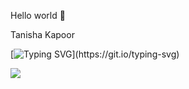  Hello world 👋
 
 Tanisha Kapoor
 
[![Typing SVG](https://readme-typing-svg.demolab.com/?lines=UI+/+UX+Designer;Full+Stack+Developer;Student;)](https://git.io/typing-svg)

<img src="https://github-readme-stats.vercel.app/api?username=tanishakapoor11&show_icons=true"/>



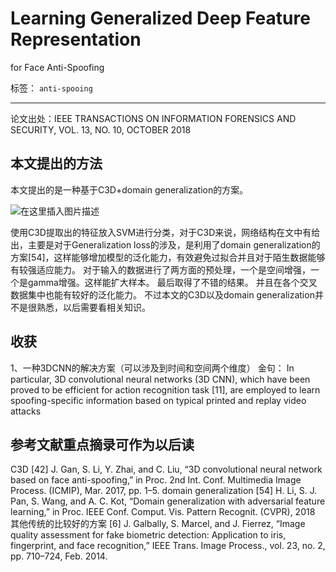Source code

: ﻿# Learning Generalized Deep Feature Representation
for Face Anti-Spoofing  

标签： `anti-spooing`

---

论文出处：IEEE TRANSACTIONS ON INFORMATION FORENSICS AND SECURITY, VOL. 13, NO. 10, OCTOBER 2018

## 本文提出的方法  

本文提出的是一种基于C3D+domain generalization的方案。  

![在这里插入图片描述](https://img-blog.csdnimg.cn/20190331105624271.png?x-oss-process=image/watermark,type_ZmFuZ3poZW5naGVpdGk,shadow_10,text_aHR0cHM6Ly9ibG9nLmNzZG4ubmV0L3FxXzI4ODg4ODM3,size_16,color_FFFFFF,t_70)

使用C3D提取出的特征放入SVM进行分类，对于C3D来说，网络结构在文中有给出，主要是对于Generalization loss的涉及，是利用了domain generalization的方案[54]，这样能够增加模型的泛化能力，有效避免过拟合并且对于陌生数据能够有较强适应能力。
对于输入的数据进行了两方面的预处理，一个是空间增强，一个是gamma增强。这样能扩大样本。
最后取得了不错的结果。 并且在各个交叉数据集中也能有较好的泛化能力。
不过本文的C3D以及domain generalization并不是很熟悉，以后需要看相关知识。  

## 收获  

1、一种3DCNN的解决方案（可以涉及到时间和空间两个维度）
金句：  In particular, 3D convolutional neural networks
(3D CNN), which have been proved to be efficient for action
recognition task [11], are employed to learn spoofing-specific
information based on typical printed and replay video attacks  

##  参考文献重点摘录可作为以后读  

C3D
[42] J. Gan, S. Li, Y. Zhai, and C. Liu, “3D convolutional neural network
based on face anti-spoofing,” in Proc. 2nd Int. Conf. Multimedia Image
Process. (ICMIP), Mar. 2017, pp. 1–5.
domain generalization
[54] H. Li, S. J. Pan, S. Wang, and A. C. Kot, “Domain generalization with
adversarial feature learning,” in Proc. IEEE Conf. Comput. Vis. Pattern
Recognit. (CVPR), 2018
其他传统的比较好的方案
[6] J. Galbally, S. Marcel, and J. Fierrez, “Image quality assessment
for fake biometric detection: Application to iris, fingerprint, and face
recognition,” IEEE Trans. Image Process., vol. 23, no. 2, pp. 710–724,
Feb. 2014.



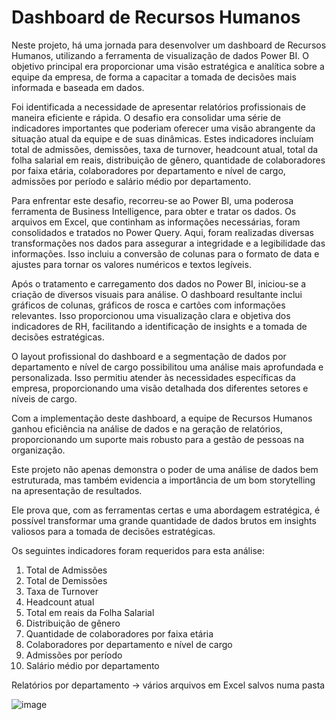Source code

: # Dashboard de Recursos Humanos

Neste projeto, há uma jornada para desenvolver um dashboard de Recursos Humanos, utilizando a ferramenta de visualização de dados Power BI. O objetivo principal era proporcionar uma visão estratégica e analítica sobre a equipe da empresa, de forma a capacitar a tomada de decisões mais informada e baseada em dados.

Foi identificada a necessidade de apresentar relatórios profissionais de maneira eficiente e rápida. O desafio era consolidar uma série de indicadores importantes que poderiam oferecer uma visão abrangente da situação atual da equipe e de suas dinâmicas. Estes indicadores incluíam total de admissões, demissões, taxa de turnover, headcount atual, total da folha salarial em reais, distribuição de gênero, quantidade de colaboradores por faixa etária, colaboradores por departamento e nível de cargo, admissões por período e salário médio por departamento.

Para enfrentar este desafio, recorreu-se ao Power BI, uma poderosa ferramenta de Business Intelligence, para obter e tratar os dados. Os arquivos em Excel, que continham as informações necessárias, foram consolidados e tratados no Power Query. Aqui, foram realizadas diversas transformações nos dados para assegurar a integridade e a legibilidade das informações. Isso incluiu a conversão de colunas para o formato de data e ajustes para tornar os valores numéricos e textos legíveis.

Após o tratamento e carregamento dos dados no Power BI, iniciou-se a criação de diversos visuais para análise. O dashboard resultante inclui gráficos de colunas, gráficos de rosca e cartões com informações relevantes. Isso proporcionou uma visualização clara e objetiva dos indicadores de RH, facilitando a identificação de insights e a tomada de decisões estratégicas.

O layout profissional do dashboard e a segmentação de dados por departamento e nível de cargo possibilitou uma análise mais aprofundada e personalizada. Isso permitiu atender às necessidades específicas da empresa, proporcionando uma visão detalhada dos diferentes setores e níveis de cargo. 

Com a implementação deste dashboard, a equipe de Recursos Humanos ganhou eficiência na análise de dados e na geração de relatórios, proporcionando um suporte mais robusto para a gestão de pessoas na organização.

Este projeto não apenas demonstra o poder de uma análise de dados bem estruturada, mas também evidencia a importância de um bom storytelling na apresentação de resultados. 

Ele prova que, com as ferramentas certas e uma abordagem estratégica, é possível transformar uma grande quantidade de dados brutos em insights valiosos para a tomada de decisões estratégicas.


Os seguintes indicadores foram requeridos para esta análise:

1. Total de Admissões
2. Total de Demissões
3. Taxa de Turnover
4. Headcount atual
5. Total em reais da Folha Salarial
6. Distribuição de gênero
7. Quantidade de colaboradores por faixa etária
8. Colaboradores por departamento e nível de cargo
9. Admissões por período
10. Salário médio por departamento


Relatórios por departamento → vários arquivos em Excel salvos numa pasta 

![image](https://github.com/moniquecardoso25/PowerBI-Portuguese/assets/140358716/cc438ba2-b784-4400-b3ce-01cb0520878a)


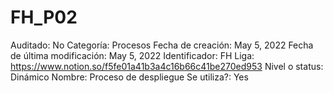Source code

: # FH_P02

Auditado: No
Categoría: Procesos
Fecha de creación: May 5, 2022
Fecha de última modificación: May 5, 2022
Identificador: FH
Liga:  https://www.notion.so/f5fe01a41b3a4c16b66c41be270ed953 
Nivel o status: Dinámico
Nombre: Proceso de despliegue
Se utiliza?: Yes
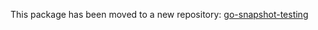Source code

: This package has been moved to a new repository: [go-snapshot-testing](https://github.com/jamesrr39/go-snapshot-testing)
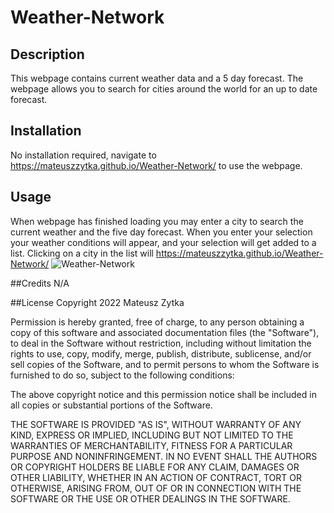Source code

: # Weather-Network

## Description
This webpage contains current weather data and a 5 day forecast. The webpage allows you to search for cities around the world for an up to date forecast.

## Installation
No installation required, navigate to https://mateuszzytka.github.io/Weather-Network/ to use the webpage.

## Usage
When webpage has finished loading you may enter a city to search the current weather and the five day forecast. When you enter your selection your weather conditions will appear, and your selection will get added to a list. Clicking on a city in the list will
https://mateuszzytka.github.io/Weather-Network/
![Weather-Network](https://user-images.githubusercontent.com/109117198/192682028-13bdbf60-e5ba-4b6b-9bda-817ffe2a91bb.png)

##Credits
N/A

##License
Copyright 2022 Mateusz Zytka

Permission is hereby granted, free of charge, to any person obtaining a copy of this software and associated documentation files (the "Software"), to deal in the Software without restriction, including without limitation the rights to use, copy, modify, merge, publish, distribute, sublicense, and/or sell copies of the Software, and to permit persons to whom the Software is furnished to do so, subject to the following conditions:

The above copyright notice and this permission notice shall be included in all copies or substantial portions of the Software.

THE SOFTWARE IS PROVIDED "AS IS", WITHOUT WARRANTY OF ANY KIND, EXPRESS OR IMPLIED, INCLUDING BUT NOT LIMITED TO THE WARRANTIES OF MERCHANTABILITY, FITNESS FOR A PARTICULAR PURPOSE AND NONINFRINGEMENT. IN NO EVENT SHALL THE AUTHORS OR COPYRIGHT HOLDERS BE LIABLE FOR ANY CLAIM, DAMAGES OR OTHER LIABILITY, WHETHER IN AN ACTION OF CONTRACT, TORT OR OTHERWISE, ARISING FROM, OUT OF OR IN CONNECTION WITH THE SOFTWARE OR THE USE OR OTHER DEALINGS IN THE SOFTWARE.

************

* EXERCISE BRIEF *
I'd like every record above written out again exactly, without the pictures.

* ANSWER TO THE EXERCISE *
  Hello world 👋
 
 Tanisha Kapoor
 
[![Typing SVG](https://readme-typing-svg.demolab.com/?lines=UI+/+UX+Designer;Full+Stack+Developer;Student;)](https://git.io/typing-svg)

<img src="https://github-readme-stats.vercel.app/api?username=tanishakapoor11&show_icons=true"/>



Source code

: ﻿# Learning Generalized Deep Feature Representation
for Face Anti-Spoofing  

标签： `anti-spooing`

---

论文出处：IEEE TRANSACTIONS ON INFORMATION FORENSICS AND SECURITY, VOL. 13, NO. 10, OCTOBER 2018

## 本文提出的方法  

本文提出的是一种基于C3D+domain generalization的方案。  

![在这里插入图片描述](https://img-blog.csdnimg.cn/20190331105624271.png?x-oss-process=image/watermark,type_ZmFuZ3poZW5naGVpdGk,shadow_10,text_aHR0cHM6Ly9ibG9nLmNzZG4ubmV0L3FxXzI4ODg4ODM3,size_16,color_FFFFFF,t_70)

使用C3D提取出的特征放入SVM进行分类，对于C3D来说，网络结构在文中有给出，主要是对于Generalization loss的涉及，是利用了domain generalization的方案[54]，这样能够增加模型的泛化能力，有效避免过拟合并且对于陌生数据能够有较强适应能力。
对于输入的数据进行了两方面的预处理，一个是空间增强，一个是gamma增强。这样能扩大样本。
最后取得了不错的结果。 并且在各个交叉数据集中也能有较好的泛化能力。
不过本文的C3D以及domain generalization并不是很熟悉，以后需要看相关知识。  

## 收获  

1、一种3DCNN的解决方案（可以涉及到时间和空间两个维度）
金句：  In particular, 3D convolutional neural networks
(3D CNN), which have been proved to be efficient for action
recognition task [11], are employed to learn spoofing-specific
information based on typical printed and replay video attacks  

##  参考文献重点摘录可作为以后读  

C3D
[42] J. Gan, S. Li, Y. Zhai, and C. Liu, “3D convolutional neural network
based on face anti-spoofing,” in Proc. 2nd Int. Conf. Multimedia Image
Process. (ICMIP), Mar. 2017, pp. 1–5.
domain generalization
[54] H. Li, S. J. Pan, S. Wang, and A. C. Kot, “Domain generalization with
adversarial feature learning,” in Proc. IEEE Conf. Comput. Vis. Pattern
Recognit. (CVPR), 2018
其他传统的比较好的方案
[6] J. Galbally, S. Marcel, and J. Fierrez, “Image quality assessment
for fake biometric detection: Application to iris, fingerprint, and face
recognition,” IEEE Trans. Image Process., vol. 23, no. 2, pp. 710–724,
Feb. 2014.



Source code

: # Dashboard de Recursos Humanos

Neste projeto, há uma jornada para desenvolver um dashboard de Recursos Humanos, utilizando a ferramenta de visualização de dados Power BI. O objetivo principal era proporcionar uma visão estratégica e analítica sobre a equipe da empresa, de forma a capacitar a tomada de decisões mais informada e baseada em dados.

Foi identificada a necessidade de apresentar relatórios profissionais de maneira eficiente e rápida. O desafio era consolidar uma série de indicadores importantes que poderiam oferecer uma visão abrangente da situação atual da equipe e de suas dinâmicas. Estes indicadores incluíam total de admissões, demissões, taxa de turnover, headcount atual, total da folha salarial em reais, distribuição de gênero, quantidade de colaboradores por faixa etária, colaboradores por departamento e nível de cargo, admissões por período e salário médio por departamento.

Para enfrentar este desafio, recorreu-se ao Power BI, uma poderosa ferramenta de Business Intelligence, para obter e tratar os dados. Os arquivos em Excel, que continham as informações necessárias, foram consolidados e tratados no Power Query. Aqui, foram realizadas diversas transformações nos dados para assegurar a integridade e a legibilidade das informações. Isso incluiu a conversão de colunas para o formato de data e ajustes para tornar os valores numéricos e textos legíveis.

Após o tratamento e carregamento dos dados no Power BI, iniciou-se a criação de diversos visuais para análise. O dashboard resultante inclui gráficos de colunas, gráficos de rosca e cartões com informações relevantes. Isso proporcionou uma visualização clara e objetiva dos indicadores de RH, facilitando a identificação de insights e a tomada de decisões estratégicas.

O layout profissional do dashboard e a segmentação de dados por departamento e nível de cargo possibilitou uma análise mais aprofundada e personalizada. Isso permitiu atender às necessidades específicas da empresa, proporcionando uma visão detalhada dos diferentes setores e níveis de cargo. 

Com a implementação deste dashboard, a equipe de Recursos Humanos ganhou eficiência na análise de dados e na geração de relatórios, proporcionando um suporte mais robusto para a gestão de pessoas na organização.

Este projeto não apenas demonstra o poder de uma análise de dados bem estruturada, mas também evidencia a importância de um bom storytelling na apresentação de resultados. 

Ele prova que, com as ferramentas certas e uma abordagem estratégica, é possível transformar uma grande quantidade de dados brutos em insights valiosos para a tomada de decisões estratégicas.


Os seguintes indicadores foram requeridos para esta análise:

1. Total de Admissões
2. Total de Demissões
3. Taxa de Turnover
4. Headcount atual
5. Total em reais da Folha Salarial
6. Distribuição de gênero
7. Quantidade de colaboradores por faixa etária
8. Colaboradores por departamento e nível de cargo
9. Admissões por período
10. Salário médio por departamento


Relatórios por departamento → vários arquivos em Excel salvos numa pasta 

![image](https://github.com/moniquecardoso25/PowerBI-Portuguese/assets/140358716/cc438ba2-b784-4400-b3ce-01cb0520878a)


Source code

: # FH_P02

Auditado: No
Categoría: Procesos
Fecha de creación: May 5, 2022
Fecha de última modificación: May 5, 2022
Identificador: FH
Liga:  https://www.notion.so/f5fe01a41b3a4c16b66c41be270ed953 
Nivel o status: Dinámico
Nombre: Proceso de despliegue
Se utiliza?: Yes
Source code

: This package has been moved to a new repository: [go-snapshot-testing](https://github.com/jamesrr39/go-snapshot-testing)
Source code

: # Weather-Network

## Description
This webpage contains current weather data and a 5 day forecast. The webpage allows you to search for cities around the world for an up to date forecast.

## Installation
No installation required, navigate to https://mateuszzytka.github.io/Weather-Network/ to use the webpage.

## Usage
When webpage has finished loading you may enter a city to search the current weather and the five day forecast. When you enter your selection your weather conditions will appear, and your selection will get added to a list. Clicking on a city in the list will
https://mateuszzytka.github.io/Weather-Network/
![Weather-Network](https://user-images.githubusercontent.com/109117198/192682028-13bdbf60-e5ba-4b6b-9bda-817ffe2a91bb.png)

##Credits
N/A

##License
Copyright 2022 Mateusz Zytka

Permission is hereby granted, free of charge, to any person obtaining a copy of this software and associated documentation files (the "Software"), to deal in the Software without restriction, including without limitation the rights to use, copy, modify, merge, publish, distribute, sublicense, and/or sell copies of the Software, and to permit persons to whom the Software is furnished to do so, subject to the following conditions:

The above copyright notice and this permission notice shall be included in all copies or substantial portions of the Software.

THE SOFTWARE IS PROVIDED "AS IS", WITHOUT WARRANTY OF ANY KIND, EXPRESS OR IMPLIED, INCLUDING BUT NOT LIMITED TO THE WARRANTIES OF MERCHANTABILITY, FITNESS FOR A PARTICULAR PURPOSE AND NONINFRINGEMENT. IN NO EVENT SHALL THE AUTHORS OR COPYRIGHT HOLDERS BE LIABLE FOR ANY CLAIM, DAMAGES OR OTHER LIABILITY, WHETHER IN AN ACTION OF CONTRACT, TORT OR OTHERWISE, ARISING FROM, OUT OF OR IN CONNECTION WITH THE SOFTWARE OR THE USE OR OTHER DEALINGS IN THE SOFTWARE.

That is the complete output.